TASK DETAILS:
Extract the records in full, leaving every picture out.

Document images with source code

++++++++++++++++++++

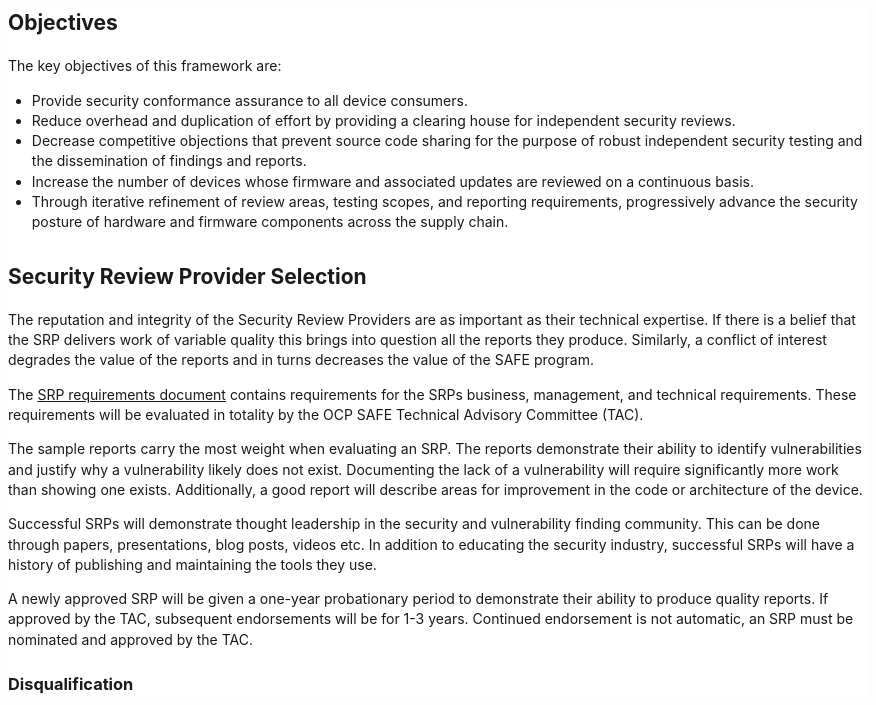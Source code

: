 ## Objectives

The key objectives of this framework are:

* Provide security conformance assurance to all device consumers.
* Reduce overhead and duplication of effort by providing a clearing house for independent security reviews.
* Decrease competitive objections that prevent source code sharing for the purpose of robust independent security
  testing and the dissemination of findings and reports.
* Increase the number of devices whose firmware and associated updates are reviewed on a continuous basis.
* Through iterative refinement of review areas, testing scopes, and reporting requirements, progressively advance the
  security posture of hardware and firmware components across the supply chain.

## Security Review Provider Selection

The reputation and integrity of the Security Review Providers are as important as their technical expertise. If there is
a belief that the SRP delivers work of variable quality this brings into question all the reports they produce.
Similarly, a conflict of interest degrades the value of the reports and in turns decreases the value of the SAFE
program.

The [SRP requirements document](./srp_requirements.md) contains requirements for the SRPs business, management, and
technical requirements. These requirements will be
evaluated in totality by the OCP SAFE Technical Advisory Committee (TAC).

The sample reports carry the most weight when evaluating an SRP. The reports demonstrate their ability to identify
vulnerabilities and justify why a vulnerability likely does not exist. Documenting the lack of a vulnerability will
require significantly more work than showing one exists. Additionally, a good report will describe areas for improvement
in the code or architecture of the device.

Successful SRPs will demonstrate thought leadership in the security and vulnerability finding community. This can be
done through papers, presentations, blog posts, videos etc. In addition to educating the security industry, successful
SRPs will have a history of publishing and maintaining the tools they use.

A newly approved SRP will be given a one-year probationary period to demonstrate their ability to produce quality
reports. If approved by the TAC, subsequent endorsements will be for 1-3 years. Continued endorsement is not automatic,
an SRP must be nominated and approved by the TAC.

### Disqualification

++++++++++++++++++++

SOLUTION TO THIS EXERCISE:
Source code

: ## Objectives

The key objectives of this framework are:

* Provide security conformance assurance to all device consumers.
* Reduce overhead and duplication of effort by providing a clearing house for independent security reviews.
* Decrease competitive objections that prevent source code sharing for the purpose of robust independent security
  testing and the dissemination of findings and reports.
* Increase the number of devices whose firmware and associated updates are reviewed on a continuous basis.
* Through iterative refinement of review areas, testing scopes, and reporting requirements, progressively advance the
  security posture of hardware and firmware components across the supply chain.

## Security Review Provider Selection

The reputation and integrity of the Security Review Providers are as important as their technical expertise. If there is
a belief that the SRP delivers work of variable quality this brings into question all the reports they produce.
Similarly, a conflict of interest degrades the value of the reports and in turns decreases the value of the SAFE
program.

The [SRP requirements document](./srp_requirements.md) contains requirements for the SRPs business, management, and
technical requirements. These requirements will be
evaluated in totality by the OCP SAFE Technical Advisory Committee (TAC).

The sample reports carry the most weight when evaluating an SRP. The reports demonstrate their ability to identify
vulnerabilities and justify why a vulnerability likely does not exist. Documenting the lack of a vulnerability will
require significantly more work than showing one exists. Additionally, a good report will describe areas for improvement
in the code or architecture of the device.

Successful SRPs will demonstrate thought leadership in the security and vulnerability finding community. This can be
done through papers, presentations, blog posts, videos etc. In addition to educating the security industry, successful
SRPs will have a history of publishing and maintaining the tools they use.

A newly approved SRP will be given a one-year probationary period to demonstrate their ability to produce quality
reports. If approved by the TAC, subsequent endorsements will be for 1-3 years. Continued endorsement is not automatic,
an SRP must be nominated and approved by the TAC.

### Disqualification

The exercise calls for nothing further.